Однако все рассказы Шееркофа не могли разрешить мучительных колебаний сэра Кеннета: считать ли Теодорика действительно сумасшедшим, или внешность и обращение его – просто притворство, которым он хочет воспользоваться, как безумные пользуются своими преимуществами на Востоке? Ему казалась необычной та терпимость, которую фанатические последователи Мухаммеда проявляли по отношению к старцу. Подозрительным показалось ему и то, что Теодорик назвал эмира незнакомым ему именем, и он решил, что оба они, вероятно, близко знакомы. Все эти наблюдения сделали его крайне осторожным: он твердо решил сразу не доверять своего поручения пустыннику, а постараться сначала узнать его.
– Сарацин, – обратился он к эмиру, – пустынник, кажется, так плохо владеет собой, что даже не помнит имен. Я слыхал, что тебя называют Шееркофом, он же называет тебя иначе?
– Когда я жил в шатре моего отца, меня называли Ильдеримом, и так меня зовут еще многие. Воины дали мне прозвище Горного Льва, и это имя заслужил я своим мечом. Но молчи! Вот идет Хамако, он пришел просить нас отдохнуть, он не терпит, чтобы кто-нибудь нарушал его молитвы.
Действительно, в эту минуту к ним вошел отшельник. Он скрестил руки и, стоя перед ними, торжественно сказал:
– Да будет благословенно имя Господа, который после дневных трудов послал нам безмятежную ночь; успокоение да снизойдет на утомленные члены и отойдут заботы!
– Да будет так! – ответили оба воина и, встав, начали собираться ко сну; указав им на их постели, пустынник поклонился и вышел.
Рыцарь Спящего Барса снял с себя тяжелый меч; сарацин помог ему расстегнуть пряжки лат кольчуги, и он очутился в одежде из верблюжьей кожи, которую рыцари обычно носили под своими доспехами.

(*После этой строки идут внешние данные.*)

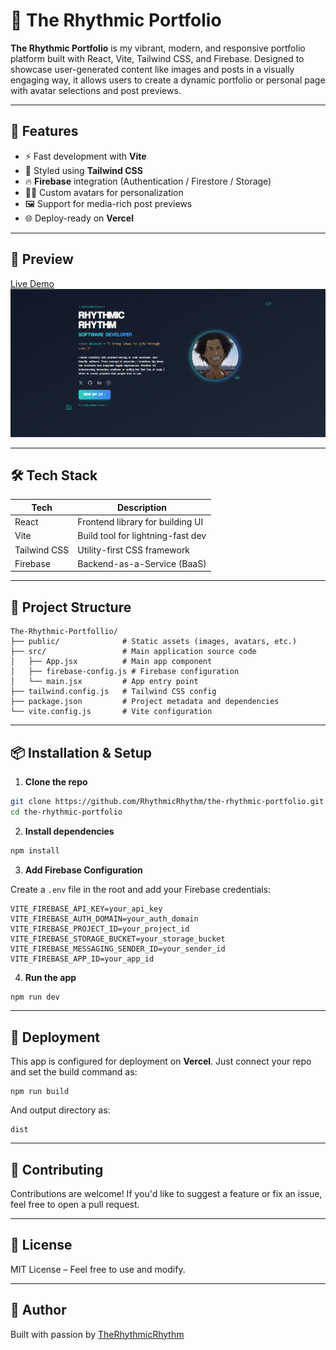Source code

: # 🎵 The Rhythmic Portfolio

**The Rhythmic Portfolio** is my vibrant, modern, and responsive portfolio platform built with React, Vite, Tailwind CSS, and Firebase. Designed to showcase user-generated content like images and posts in a visually engaging way, it allows users to create a dynamic portfolio or personal page with avatar selections and post previews.

---

## 🚀 Features

- ⚡ Fast development with **Vite**
- 🎨 Styled using **Tailwind CSS**
- 🔥 **Firebase** integration (Authentication / Firestore / Storage)
- 🧑‍🎤 Custom avatars for personalization
- 🖼️ Support for media-rich post previews
- 🌐 Deploy-ready on **Vercel**

---

## 📸 Preview

[Live Demo](https://therhythmicrhythm.vercel.app/)  
![Screenshot](./public/rhythm.png)

---

## 🛠️ Tech Stack

| Tech            | Description                             |
|-----------------|-----------------------------------------|
| React           | Frontend library for building UI        |
| Vite            | Build tool for lightning-fast dev       |
| Tailwind CSS    | Utility-first CSS framework             |
| Firebase        | Backend-as-a-Service (BaaS)             |

---

## 📂 Project Structure

```
The-Rhythmic-Portfollio/
├── public/              # Static assets (images, avatars, etc.)
├── src/                 # Main application source code
│   ├── App.jsx          # Main app component
│   ├── firebase-config.js # Firebase configuration
│   └── main.jsx         # App entry point
├── tailwind.config.js   # Tailwind CSS config
├── package.json         # Project metadata and dependencies
└── vite.config.js       # Vite configuration
```

---

## 📦 Installation & Setup

1. **Clone the repo**

```bash
git clone https://github.com/RhythmicRhythm/the-rhythmic-portfolio.git
cd the-rhythmic-portfolio
```

2. **Install dependencies**

```bash
npm install
```

3. **Add Firebase Configuration**

Create a `.env` file in the root and add your Firebase credentials:

```
VITE_FIREBASE_API_KEY=your_api_key
VITE_FIREBASE_AUTH_DOMAIN=your_auth_domain
VITE_FIREBASE_PROJECT_ID=your_project_id
VITE_FIREBASE_STORAGE_BUCKET=your_storage_bucket
VITE_FIREBASE_MESSAGING_SENDER_ID=your_sender_id
VITE_FIREBASE_APP_ID=your_app_id
```

4. **Run the app**

```bash
npm run dev
```

---

## 🧪 Deployment

This app is configured for deployment on **Vercel**. Just connect your repo and set the build command as:

```
npm run build
```

And output directory as:

```
dist
```

---

## 🤝 Contributing

Contributions are welcome! If you'd like to suggest a feature or fix an issue, feel free to open a pull request.

---

## 📄 License

MIT License – Feel free to use and modify.

---

## 👤 Author

Built with passion by [TheRhythmicRhythm](https://github.com/RhythmicRhythm)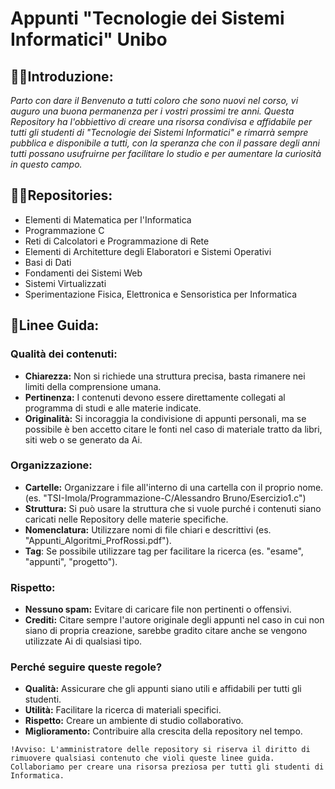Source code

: # Appunti "Tecnologie dei Sistemi Informatici" Unibo

## 🙋‍♀️Introduzione:
*Parto con dare il Benvenuto a tutti coloro che sono nuovi nel corso, vi auguro una buona permanenza per i vostri prossimi tre anni. Questa Repository ha l'obbiettivo di creare una risorsa condivisa e affidabile per tutti gli studenti di "Tecnologie dei Sistemi Informatici" e rimarrà sempre pubblica e disponibile a tutti, con la speranza che con il passare degli anni tutti possano usufruirne per facilitare lo studio e per aumentare la curiosità in questo campo.*

## 👩‍💻Repositories:
- Elementi di Matematica per l'Informatica
- Programmazione C
- Reti di Calcolatori e Programmazione di Rete
- Elementi di Architetture degli Elaboratori e Sistemi Operativi
- Basi di Dati
- Fondamenti dei Sistemi Web
- Sistemi Virtualizzati
- Sperimentazione Fisica, Elettronica e Sensoristica per Informatica

## 📍Linee Guida:
### Qualità dei contenuti:
   * **Chiarezza:** Non si richiede una struttura precisa, basta rimanere nei limiti della comprensione umana.
   * **Pertinenza:** I contenuti devono essere direttamente collegati al programma di studi e alle materie indicate.
   * **Originalità:** Si incoraggia la condivisione di appunti personali, ma se possibile è ben accetto citare le fonti nel caso di materiale tratto da libri, siti web o se generato da Ai.
### Organizzazione:
   * **Cartelle:** Organizzare i file all'interno di una cartella con il proprio nome. (es. "TSI-Imola/Programmazione-C/Alessandro Bruno/Esercizio1.c")
   * **Struttura:** Si può usare la struttura che si vuole purché i contenuti siano caricati nelle Repository delle materie specifiche.
   * **Nomenclatura:** Utilizzare nomi di file chiari e descrittivi (es. "Appunti_Algoritmi_ProfRossi.pdf").
   * **Tag**: Se possibile utilizzare tag per facilitare la ricerca (es. "esame", "appunti", "progetto").
### Rispetto:
   * **Nessuno spam:** Evitare di caricare file non pertinenti o offensivi.
   * **Crediti:** Citare sempre l'autore originale degli appunti nel caso in cui non siano di propria creazione, sarebbe gradito citare anche se vengono utilizzate Ai di qualsiasi tipo.
### Perché seguire queste regole?
 * **Qualità:** Assicurare che gli appunti siano utili e affidabili per tutti gli studenti.
 * **Utilità:** Facilitare la ricerca di materiali specifici.
 * **Rispetto:** Creare un ambiente di studio collaborativo.
 * **Miglioramento:** Contribuire alla crescita della repository nel tempo.

``` 
!Avviso: L'amministratore delle repository si riserva il diritto di rimuovere qualsiasi contenuto che violi queste linee guida.
Collaboriamo per creare una risorsa preziosa per tutti gli studenti di Informatica.
```

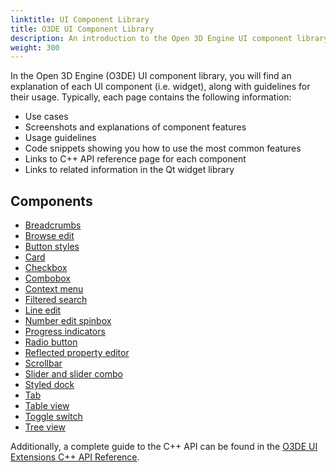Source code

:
 ```yaml
---
linktitle: UI Component Library
title: O3DE UI Component Library
description: An introduction to the Open 3D Engine UI component library.
weight: 300
---
```


In the Open 3D Engine (O3DE) UI component library, you will find an explanation of each UI component (i.e. widget), along with guidelines for their usage. Typically, each page contains the following information:
+ Use cases
+ Screenshots and explanations of component features
+ Usage guidelines
+ Code snippets showing you how to use the most common features
+ Links to C++ API reference page for each component
+ Links to related information in the Qt widget library

## Components

+ [Breadcrumbs](uidev-breadcrumbs-component/)
+ [Browse edit](uidev-browse-edit-component/)
+ [Button styles](uidev-button-component/)
+ [Card](uidev-card-component/)
+ [Checkbox](uidev-checkbox-component/)
+ [Combobox](uidev-combobox-component/)
+ [Context menu](uidev-context-menu-component/)
+ [Filtered search](uidev-filtered-search-component/)
+ [Line edit](uidev-line-edit-component/)
+ [Number edit spinbox](uidev-spinbox-component/)
+ [Progress indicators](uidev-progress-indicators-component/)
+ [Radio button](uidev-radio-button-component/)
+ [Reflected property editor](uidev-reflected-property-editor-component/)
+ [Scrollbar](uidev-scrollbar-component/)
+ [Slider and slider combo](uidev-sliders-component/)
+ [Styled dock](uidev-styled-dock-component/)
+ [Tab](uidev-tab-component/)
+ [Table view](uidev-table-view-component/)
+ [Toggle switch](uidev-toggle-switch-component/)
+ [Tree view](uidev-tree-view-component/)

Additionally, a complete guide to the C++ API can be found in the [O3DE UI Extensions C++ API Reference](/docs/api/frameworks/azqtcomponents/namespace_az_qt_components.html).
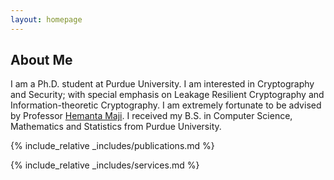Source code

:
 ```yaml
---
layout: homepage
---
```


## About Me

I am a Ph.D. student at Purdue University. I am interested in Cryptography and Security; with special emphasis on Leakage Resilient Cryptography and Information-theoretic Cryptography. I am extremely fortunate to be advised by Professor <a href="https://www.cs.purdue.edu/homes/hmaji/">Hemanta Maji</a>. I received my B.S. in Computer Science, Mathematics and Statistics from Purdue University.

<!-- ## Research Interests -->

<!-- - **Cryptography:** image recognition, image generation, video captioning -->
<!-- - **Machine Learning:** meta-learning, incremental learning, transfer learning -->

<!-- ## News -->

<!-- - **[April 2023]** Presentation at Midwest Crypto Day. -->
<!-- - **[Feb. 2020]** We will host the ACM Multimedia Asia 2020 conference in Singapore! -->
<!-- - **[Sept. 2019]** Our paper about few-shot learning is accepted to NeurIPS 2019. -->
<!-- - **[Mar. 2019]** Our paper about few-shot learning is accepted to CVPR 2019. -->

{% include_relative _includes/publications.md %}

{% include_relative _includes/services.md %}
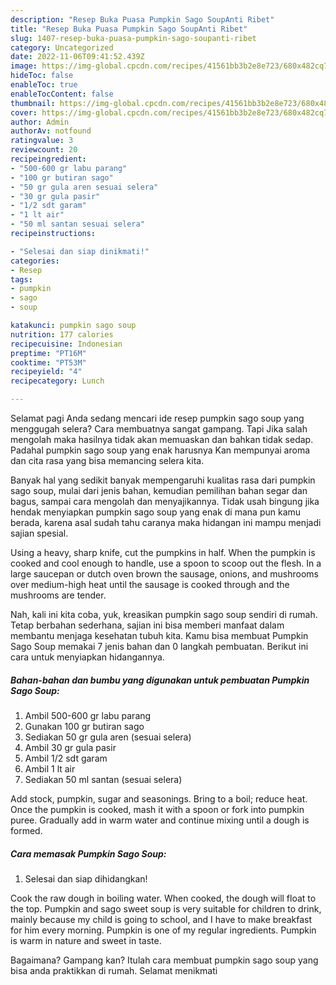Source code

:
 ```yaml
---
description: "Resep Buka Puasa Pumpkin Sago SoupAnti Ribet"
title: "Resep Buka Puasa Pumpkin Sago SoupAnti Ribet"
slug: 1407-resep-buka-puasa-pumpkin-sago-soupanti-ribet
category: Uncategorized
date: 2022-11-06T09:41:52.439Z
image: https://img-global.cpcdn.com/recipes/41561bb3b2e8e723/680x482cq70/pumpkin-sago-soup-foto-resep-utama.jpg
hideToc: false
enableToc: true
enableTocContent: false
thumbnail: https://img-global.cpcdn.com/recipes/41561bb3b2e8e723/680x482cq70/pumpkin-sago-soup-foto-resep-utama.jpg
cover: https://img-global.cpcdn.com/recipes/41561bb3b2e8e723/680x482cq70/pumpkin-sago-soup-foto-resep-utama.jpg
author: Admin
authorAv: notfound
ratingvalue: 3
reviewcount: 20
recipeingredient:
- "500-600 gr labu parang"
- "100 gr butiran sago"
- "50 gr gula aren sesuai selera"
- "30 gr gula pasir"
- "1/2 sdt garam"
- "1 lt air"
- "50 ml santan sesuai selera"
recipeinstructions:

- "Selesai dan siap dinikmati!"
categories:
- Resep
tags:
- pumpkin
- sago
- soup

katakunci: pumpkin sago soup 
nutrition: 177 calories
recipecuisine: Indonesian
preptime: "PT16M"
cooktime: "PT53M"
recipeyield: "4"
recipecategory: Lunch

---
```



Selamat pagi Anda sedang mencari ide resep pumpkin sago soup yang menggugah selera? Cara membuatnya sangat gampang. Tapi Jika salah mengolah maka hasilnya tidak akan memuaskan dan bahkan tidak sedap. Padahal pumpkin sago soup yang enak harusnya Kan mempunyai aroma dan cita rasa yang bisa memancing selera kita.


Banyak hal yang sedikit banyak mempengaruhi kualitas rasa dari pumpkin sago soup, mulai dari jenis bahan, kemudian pemilihan bahan segar dan bagus, sampai cara mengolah dan menyajikannya. Tidak usah bingung jika hendak menyiapkan pumpkin sago soup yang enak di mana pun kamu berada, karena asal sudah tahu caranya maka hidangan ini mampu menjadi sajian spesial.

Using a heavy, sharp knife, cut the pumpkins in half. When the pumpkin is cooked and cool enough to handle, use a spoon to scoop out the flesh. In a large saucepan or dutch oven brown the sausage, onions, and mushrooms over medium-high heat until the sausage is cooked through and the mushrooms are tender.


Nah, kali ini kita coba, yuk, kreasikan pumpkin sago soup sendiri di rumah. Tetap berbahan sederhana, sajian ini bisa memberi manfaat dalam membantu menjaga kesehatan tubuh kita. Kamu bisa membuat Pumpkin Sago Soup memakai 7 jenis bahan dan 0 langkah pembuatan. Berikut ini cara untuk menyiapkan hidangannya.

<!--inarticleads1-->

##### Bahan-bahan dan bumbu yang digunakan untuk pembuatan Pumpkin Sago Soup:

1. Ambil 500-600 gr labu parang
1. Gunakan 100 gr butiran sago
1. Sediakan 50 gr gula aren (sesuai selera)
1. Ambil 30 gr gula pasir
1. Ambil 1/2 sdt garam
1. Ambil 1 lt air
1. Sediakan 50 ml santan (sesuai selera)


Add stock, pumpkin, sugar and seasonings. Bring to a boil; reduce heat. Once the pumpkin is cooked, mash it with a spoon or fork into pumpkin puree. Gradually add in warm water and continue mixing until a dough is formed. 

<!--inarticleads2-->

##### Cara memasak Pumpkin Sago Soup:


1. Selesai dan siap dihidangkan!

Cook the raw dough in boiling water. When cooked, the dough will float to the top. Pumpkin and sago sweet soup is very suitable for children to drink, mainly because my child is going to school, and I have to make breakfast for him every morning. Pumpkin is one of my regular ingredients. Pumpkin is warm in nature and sweet in taste. 

Bagaimana? Gampang kan? Itulah cara membuat pumpkin sago soup yang bisa anda praktikkan di rumah. Selamat menikmati
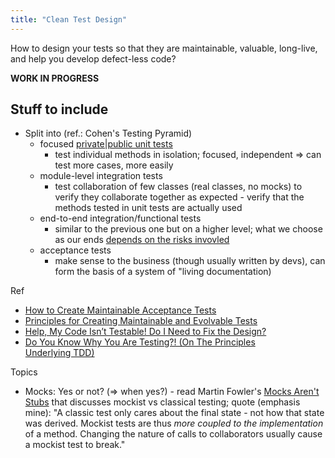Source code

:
 ```yaml
---
title: "Clean Test Design"
---
```

How to design your tests so that they are maintainable, valuable, long-live, and help you develop defect-less code?

**WORK IN PROGRESS**

## Stuff to include

  - Split into (ref.: Cohen's Testing Pyramid)
      - focused [private|public unit tests](/2011/10/20/never-mix-public-and-private-unit-tests/ "Never Mix Public and Private Unit Tests! (Decoupling Tests from Implementation Details)")
          - test individual methods in isolation; focused, independent =\> can test more cases, more easily
      - module-level integration tests
          - test collaboration of few classes (real classes, no mocks) to verify they collaborate together as expected - verify that the methods tested in unit tests are actually used
      - end-to-end integration/functional tests
          - similar to the previous one but on a higher level; what we choose as our ends [depends on the risks invovled](/wiki/development/risk-based-testing/ "Risk-Based Testing")
      - acceptance tests
          - make sense to the business (though usually written by devs), can form the basis of a system of "living documentation)

Ref

  - [How to Create Maintainable Acceptance Tests](/2012/01/18/how-to-create-maintainable-acceptance-tests/ "How to Create Maintainable Acceptance Tests")
  - [Principles for Creating Maintainable and Evolvable Tests](/2011/11/21/principles-for-creating-maintainable-and-evolvable-tests/ "Principles for Creating Maintainable and Evolvable Tests")
  - [Help, My Code Isn’t Testable\! Do I Need to Fix the Design?](/2012/09/09/help-my-code-isnt-testable-do-i-need-to-fix-the-design/ "Help, My Code Isn’t Testable! Do I Need to Fix the Design?")
  - [Do You Know Why You Are Testing?\! (On The Principles Underlying TDD)](/2012/10/27/the-principles-underlying-test-driven-development-or-why-you-should-tdd/ "Permanent link to Do You Know Why You Are Testing?! (On The Principles Underlying TDD)")

Topics

  - Mocks: Yes or not? (=\> when yes?) - read Martin Fowler's [Mocks Aren't Stubs](https://martinfowler.com/articles/mocksArentStubs.html) that discusses mockist vs classical testing; quote (emphasis mine): "A classic test only cares about the final state - not how that state was derived. Mockist tests are thus *more coupled to the implementation* of a method. Changing the nature of calls to collaborators usually cause a mockist test to break."
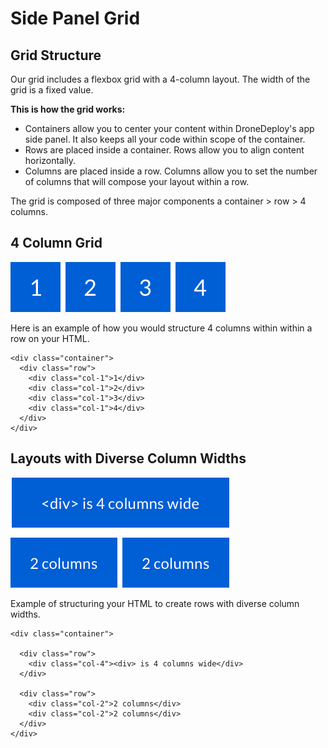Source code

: # Side Panel Grid

## Grid Structure

Our grid includes a flexbox grid with a 4-column layout. The width of the grid is a fixed value.

**This is how the grid works:**

* Containers allow you to center your content within DroneDeploy's app side panel. It also keeps all your code within scope of the container.
* Rows are placed inside a container. Rows allow you to align content horizontally. 
* Columns are placed inside a row. Columns allow you to set the number of columns that will compose your layout within a row. 

The grid is composed of three major components a container &gt; row &gt; 4 columns.

## 4 Column Grid

![](../../.gitbook/assets/grid-columns-sample.png)

Here is an example of how you would structure 4 columns within within a row on your HTML.

```text
<div class="container">
  <div class="row">
    <div class="col-1">1</div>
    <div class="col-1">2</div>
    <div class="col-1">3</div>
    <div class="col-1">4</div>
  </div>
</div>
```

## Layouts with Diverse Column Widths

![](../../.gitbook/assets/columns-example-4.png)

Example of structuring your HTML to create rows with diverse column widths.

```text
<div class="container">

  <div class="row">
    <div class="col-4"><div> is 4 columns wide</div>
  </div>

  <div class="row">
    <div class="col-2">2 columns</div>
    <div class="col-2">2 columns</div>
  </div>
</div>
```

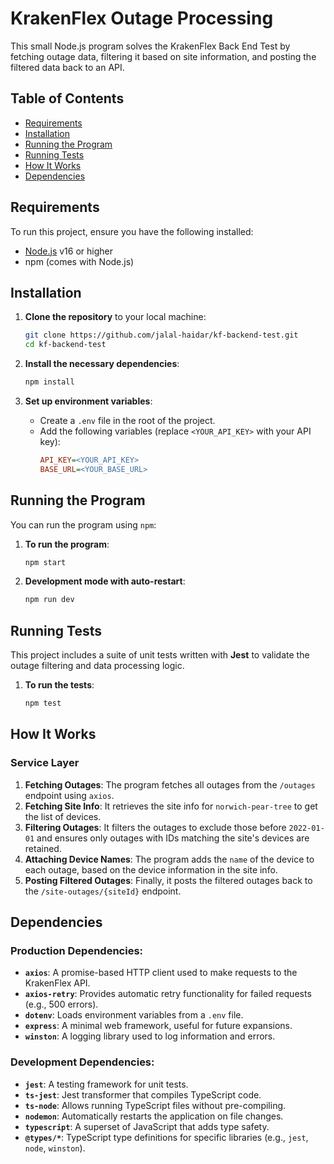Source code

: # KrakenFlex Outage Processing

This small Node.js program solves the KrakenFlex Back End Test by fetching outage data, filtering it based on site information, and posting the filtered data back to an API.

## Table of Contents
- [Requirements](#requirements)
- [Installation](#installation)
- [Running the Program](#running-the-program)
- [Running Tests](#running-tests)
- [How It Works](#how-it-works)
- [Dependencies](#dependencies)

## Requirements

To run this project, ensure you have the following installed:
- [Node.js](https://nodejs.org/) v16 or higher
- npm (comes with Node.js)

## Installation

1. **Clone the repository** to your local machine:
    ```bash
    git clone https://github.com/jalal-haidar/kf-backend-test.git
    cd kf-backend-test
    ```

2. **Install the necessary dependencies**:
    ```bash
    npm install
    ```

3. **Set up environment variables**:
    - Create a `.env` file in the root of the project.
    - Add the following variables (replace `<YOUR_API_KEY>` with your API key):
      ```ini
      API_KEY=<YOUR_API_KEY>
      BASE_URL=<YOUR_BASE_URL>
      ```

## Running the Program

You can run the program using `npm`:

1. **To run the program**:
    ```bash
    npm start
    ```

2. **Development mode with auto-restart**:
    ```bash
    npm run dev
    ```

## Running Tests

This project includes a suite of unit tests written with **Jest** to validate the outage filtering and data processing logic.

1. **To run the tests**:
    ```bash
    npm test
    ```

## How It Works

### Service Layer

1. **Fetching Outages**: The program fetches all outages from the `/outages` endpoint using `axios`.
2. **Fetching Site Info**: It retrieves the site info for `norwich-pear-tree` to get the list of devices.
3. **Filtering Outages**: It filters the outages to exclude those before `2022-01-01` and ensures only outages with IDs matching the site's devices are retained.
4. **Attaching Device Names**: The program adds the `name` of the device to each outage, based on the device information in the site info.
5. **Posting Filtered Outages**: Finally, it posts the filtered outages back to the `/site-outages/{siteId}` endpoint.

## Dependencies

### Production Dependencies:
- **`axios`**: A promise-based HTTP client used to make requests to the KrakenFlex API.
- **`axios-retry`**: Provides automatic retry functionality for failed requests (e.g., 500 errors).
- **`dotenv`**: Loads environment variables from a `.env` file.
- **`express`**: A minimal web framework, useful for future expansions.
- **`winston`**: A logging library used to log information and errors.

### Development Dependencies:
- **`jest`**: A testing framework for unit tests.
- **`ts-jest`**: Jest transformer that compiles TypeScript code.
- **`ts-node`**: Allows running TypeScript files without pre-compiling.
- **`nodemon`**: Automatically restarts the application on file changes.
- **`typescript`**: A superset of JavaScript that adds type safety.
- **`@types/*`**: TypeScript type definitions for specific libraries (e.g., `jest`, `node`, `winston`).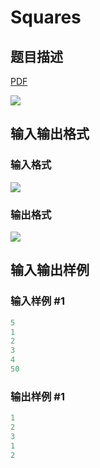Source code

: # Squares

## 题目描述

[problemUrl]: https://uva.onlinejudge.org/index.php?option=com_onlinejudge&Itemid=8&category=26&page=show_problem&problem=2402

[PDF](https://uva.onlinejudge.org/external/114/p11407.pdf)

![](https://cdn.luogu.com.cn/upload/vjudge_pic/UVA11407/d4b6a63df7714eab868d357f390913c9be34758e.png)

## 输入输出格式

### 输入格式

![](https://cdn.luogu.com.cn/upload/vjudge_pic/UVA11407/aa8eac47025bd5a55a9f01c39ffbfbac40f71287.png)

### 输出格式

![](https://cdn.luogu.com.cn/upload/vjudge_pic/UVA11407/8368927c66eaf1c7517781eef1e3f4eba48cea70.png)

## 输入输出样例

### 输入样例 #1

```cpp
5
1
2
3
4
50
```


### 输出样例 #1

```cpp
1
2
3
1
2
```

Если Шееркоф удивлялся силе своего противника в битве, когда тот, весь покрытый стальной броней, стремительно бросался на врага, то теперь его не менее поразили стройность его стана и крепкое сложение. Рыцарь, со своей стороны, желая ответить эмиру услугой за услугу, помог ему снять верхнюю одежду, чтобы он спокойнее мог заснуть; немало удивился он и тому, как такой сухощавый человек мог обладать столь огромной силой.
Оба воина прочли свои вечерние молитвы: мусульманин, обратившись на восток, начал произносить непонятные для рыцаря слова; христианин же, опасаясь оскверниться от близкого присутствия неверного, отошел в дальний угол, поставил меч с крестообразной рукояткой перед собой, стал перед ним на колени как перед святым символом спасения и усердно возносил Богу молитвы и благодарность за Его покровительство, оказанное ему во время опасного пути по дикой пустыне. Утомленные тяжелым путем и борьбой, оба воина скоро заснули на своих подстилках.